━━━━━ Exercise material

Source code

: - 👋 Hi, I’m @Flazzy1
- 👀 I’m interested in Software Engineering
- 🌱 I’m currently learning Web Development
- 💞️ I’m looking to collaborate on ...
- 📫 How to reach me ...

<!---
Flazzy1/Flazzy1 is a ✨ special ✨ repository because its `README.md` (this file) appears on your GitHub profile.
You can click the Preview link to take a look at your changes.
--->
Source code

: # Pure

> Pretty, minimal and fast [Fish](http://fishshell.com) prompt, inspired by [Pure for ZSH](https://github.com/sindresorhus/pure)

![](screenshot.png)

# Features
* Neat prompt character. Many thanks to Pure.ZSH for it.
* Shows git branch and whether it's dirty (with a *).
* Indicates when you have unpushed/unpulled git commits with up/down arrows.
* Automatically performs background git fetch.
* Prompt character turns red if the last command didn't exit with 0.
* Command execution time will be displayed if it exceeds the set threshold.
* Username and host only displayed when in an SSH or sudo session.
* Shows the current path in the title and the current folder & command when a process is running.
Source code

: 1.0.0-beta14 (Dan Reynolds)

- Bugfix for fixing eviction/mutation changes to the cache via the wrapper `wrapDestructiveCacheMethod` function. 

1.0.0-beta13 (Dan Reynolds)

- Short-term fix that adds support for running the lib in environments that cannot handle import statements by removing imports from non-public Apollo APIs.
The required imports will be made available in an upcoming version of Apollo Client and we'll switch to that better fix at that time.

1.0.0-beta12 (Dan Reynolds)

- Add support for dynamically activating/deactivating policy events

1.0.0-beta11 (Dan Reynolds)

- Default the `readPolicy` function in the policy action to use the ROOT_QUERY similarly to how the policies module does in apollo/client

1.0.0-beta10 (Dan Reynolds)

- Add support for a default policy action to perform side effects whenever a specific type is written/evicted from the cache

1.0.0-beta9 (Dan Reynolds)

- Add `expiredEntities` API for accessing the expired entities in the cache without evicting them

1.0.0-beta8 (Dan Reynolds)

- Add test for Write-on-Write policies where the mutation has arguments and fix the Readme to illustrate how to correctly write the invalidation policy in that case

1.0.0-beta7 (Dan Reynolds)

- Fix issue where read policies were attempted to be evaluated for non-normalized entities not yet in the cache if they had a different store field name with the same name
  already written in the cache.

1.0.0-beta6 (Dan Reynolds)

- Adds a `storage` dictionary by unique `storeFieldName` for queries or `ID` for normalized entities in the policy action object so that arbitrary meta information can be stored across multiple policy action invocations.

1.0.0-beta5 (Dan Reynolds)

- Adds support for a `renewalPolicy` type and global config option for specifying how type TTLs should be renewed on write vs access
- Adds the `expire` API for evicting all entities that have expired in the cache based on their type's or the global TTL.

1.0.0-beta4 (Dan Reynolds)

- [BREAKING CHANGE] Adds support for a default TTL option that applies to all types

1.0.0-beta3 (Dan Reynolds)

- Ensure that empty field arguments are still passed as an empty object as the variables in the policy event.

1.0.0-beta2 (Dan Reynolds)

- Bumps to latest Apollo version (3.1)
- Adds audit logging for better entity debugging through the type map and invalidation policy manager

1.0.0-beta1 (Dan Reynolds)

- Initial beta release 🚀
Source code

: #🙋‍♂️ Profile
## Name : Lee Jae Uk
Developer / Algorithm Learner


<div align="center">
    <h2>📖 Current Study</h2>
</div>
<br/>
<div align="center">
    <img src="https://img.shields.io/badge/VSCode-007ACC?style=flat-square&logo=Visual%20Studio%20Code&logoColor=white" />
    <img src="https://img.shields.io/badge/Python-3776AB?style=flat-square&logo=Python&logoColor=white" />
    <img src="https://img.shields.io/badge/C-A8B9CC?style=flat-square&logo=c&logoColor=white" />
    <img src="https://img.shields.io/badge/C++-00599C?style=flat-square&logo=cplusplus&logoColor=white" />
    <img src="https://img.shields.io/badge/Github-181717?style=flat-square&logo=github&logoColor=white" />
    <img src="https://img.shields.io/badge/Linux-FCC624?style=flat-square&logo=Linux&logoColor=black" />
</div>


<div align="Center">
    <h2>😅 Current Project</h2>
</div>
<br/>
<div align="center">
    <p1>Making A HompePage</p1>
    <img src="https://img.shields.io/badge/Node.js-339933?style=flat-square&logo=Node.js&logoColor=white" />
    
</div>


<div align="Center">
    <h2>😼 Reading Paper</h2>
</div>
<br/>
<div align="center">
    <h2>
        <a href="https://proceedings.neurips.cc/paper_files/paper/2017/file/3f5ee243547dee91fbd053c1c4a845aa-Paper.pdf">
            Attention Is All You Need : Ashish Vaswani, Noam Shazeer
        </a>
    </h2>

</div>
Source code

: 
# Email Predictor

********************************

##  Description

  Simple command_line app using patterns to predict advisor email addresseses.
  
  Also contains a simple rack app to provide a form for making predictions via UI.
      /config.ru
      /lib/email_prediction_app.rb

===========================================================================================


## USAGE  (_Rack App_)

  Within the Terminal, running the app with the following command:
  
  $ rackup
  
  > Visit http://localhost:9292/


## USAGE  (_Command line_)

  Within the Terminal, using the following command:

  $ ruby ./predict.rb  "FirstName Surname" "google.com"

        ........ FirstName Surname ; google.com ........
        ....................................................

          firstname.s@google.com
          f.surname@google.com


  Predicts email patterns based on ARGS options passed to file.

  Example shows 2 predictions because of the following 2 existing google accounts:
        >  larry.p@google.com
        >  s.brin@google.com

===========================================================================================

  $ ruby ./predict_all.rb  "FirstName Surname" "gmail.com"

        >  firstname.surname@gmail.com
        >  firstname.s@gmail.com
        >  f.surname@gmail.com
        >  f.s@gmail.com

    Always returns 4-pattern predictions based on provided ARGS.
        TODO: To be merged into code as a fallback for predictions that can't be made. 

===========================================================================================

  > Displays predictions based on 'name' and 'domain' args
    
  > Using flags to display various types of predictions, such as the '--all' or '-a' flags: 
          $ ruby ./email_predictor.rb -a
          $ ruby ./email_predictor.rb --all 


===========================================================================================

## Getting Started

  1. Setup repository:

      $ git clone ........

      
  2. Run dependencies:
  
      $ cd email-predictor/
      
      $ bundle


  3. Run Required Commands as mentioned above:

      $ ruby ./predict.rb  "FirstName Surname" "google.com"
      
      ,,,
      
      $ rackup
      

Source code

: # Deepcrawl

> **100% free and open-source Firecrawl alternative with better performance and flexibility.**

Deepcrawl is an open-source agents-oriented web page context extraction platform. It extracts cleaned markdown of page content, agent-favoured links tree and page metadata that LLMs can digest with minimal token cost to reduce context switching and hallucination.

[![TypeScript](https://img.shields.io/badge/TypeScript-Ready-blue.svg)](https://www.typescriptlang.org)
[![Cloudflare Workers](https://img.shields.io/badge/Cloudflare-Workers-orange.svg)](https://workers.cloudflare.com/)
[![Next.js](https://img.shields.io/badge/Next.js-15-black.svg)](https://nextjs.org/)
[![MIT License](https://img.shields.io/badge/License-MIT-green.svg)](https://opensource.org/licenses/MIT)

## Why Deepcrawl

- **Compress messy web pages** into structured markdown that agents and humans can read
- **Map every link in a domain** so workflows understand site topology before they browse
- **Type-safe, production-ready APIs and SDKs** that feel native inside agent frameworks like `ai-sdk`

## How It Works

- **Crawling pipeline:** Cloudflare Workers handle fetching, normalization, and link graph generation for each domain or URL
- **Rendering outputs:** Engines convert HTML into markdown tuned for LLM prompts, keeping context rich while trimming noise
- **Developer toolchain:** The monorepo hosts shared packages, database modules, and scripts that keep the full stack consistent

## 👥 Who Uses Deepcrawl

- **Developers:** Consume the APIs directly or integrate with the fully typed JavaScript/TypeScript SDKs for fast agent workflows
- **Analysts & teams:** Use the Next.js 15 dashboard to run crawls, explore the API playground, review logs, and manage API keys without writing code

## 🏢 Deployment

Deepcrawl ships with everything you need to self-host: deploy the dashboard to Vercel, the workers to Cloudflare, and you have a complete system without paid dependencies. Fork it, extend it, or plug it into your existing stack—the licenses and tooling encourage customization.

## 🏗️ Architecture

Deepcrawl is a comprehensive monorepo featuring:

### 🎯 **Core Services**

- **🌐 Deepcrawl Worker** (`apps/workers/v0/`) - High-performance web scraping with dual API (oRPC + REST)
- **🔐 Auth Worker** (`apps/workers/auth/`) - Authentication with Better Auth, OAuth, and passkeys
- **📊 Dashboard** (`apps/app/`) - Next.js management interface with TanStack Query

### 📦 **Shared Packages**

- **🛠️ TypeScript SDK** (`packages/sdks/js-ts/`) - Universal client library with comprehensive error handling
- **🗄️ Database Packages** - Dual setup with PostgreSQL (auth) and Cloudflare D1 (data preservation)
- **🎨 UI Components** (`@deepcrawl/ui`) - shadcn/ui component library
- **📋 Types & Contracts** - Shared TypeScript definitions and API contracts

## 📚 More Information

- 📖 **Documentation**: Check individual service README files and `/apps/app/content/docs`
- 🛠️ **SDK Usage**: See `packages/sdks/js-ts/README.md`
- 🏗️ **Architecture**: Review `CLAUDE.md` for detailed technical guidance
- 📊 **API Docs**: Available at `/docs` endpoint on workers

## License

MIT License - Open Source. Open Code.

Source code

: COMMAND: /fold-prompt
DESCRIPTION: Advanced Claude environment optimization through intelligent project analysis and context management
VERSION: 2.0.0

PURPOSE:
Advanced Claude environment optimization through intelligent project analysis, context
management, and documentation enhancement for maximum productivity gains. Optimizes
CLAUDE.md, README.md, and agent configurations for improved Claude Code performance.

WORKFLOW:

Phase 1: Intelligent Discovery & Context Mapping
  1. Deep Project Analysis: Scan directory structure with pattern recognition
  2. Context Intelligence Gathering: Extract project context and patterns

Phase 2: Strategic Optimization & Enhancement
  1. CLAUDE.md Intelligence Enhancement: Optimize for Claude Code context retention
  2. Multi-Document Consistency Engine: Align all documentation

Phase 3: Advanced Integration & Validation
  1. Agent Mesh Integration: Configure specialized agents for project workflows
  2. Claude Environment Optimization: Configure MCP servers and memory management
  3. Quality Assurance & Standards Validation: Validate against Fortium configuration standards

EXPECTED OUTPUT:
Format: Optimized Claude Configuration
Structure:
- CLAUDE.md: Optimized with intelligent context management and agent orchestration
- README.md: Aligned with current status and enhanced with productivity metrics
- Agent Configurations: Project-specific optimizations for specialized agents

━━━━━━━━━━

Only the lines from the first line of the records through the line containing "Pure.ZSH for it." should be repeated, exactly as they appear.

Source code

: - 👋 Hi, I’m @Flazzy1
- 👀 I’m interested in Software Engineering
- 🌱 I’m currently learning Web Development
- 💞️ I’m looking to collaborate on ...
- 📫 How to reach me ...

<!---
Flazzy1/Flazzy1 is a ✨ special ✨ repository because its `README.md` (this file) appears on your GitHub profile.
You can click the Preview link to take a look at your changes.
--->
Source code

: # Pure

> Pretty, minimal and fast [Fish](http://fishshell.com) prompt, inspired by [Pure for ZSH](https://github.com/sindresorhus/pure)

![](screenshot.png)

# Features
* Neat prompt character. Many thanks to Pure.ZSH for it.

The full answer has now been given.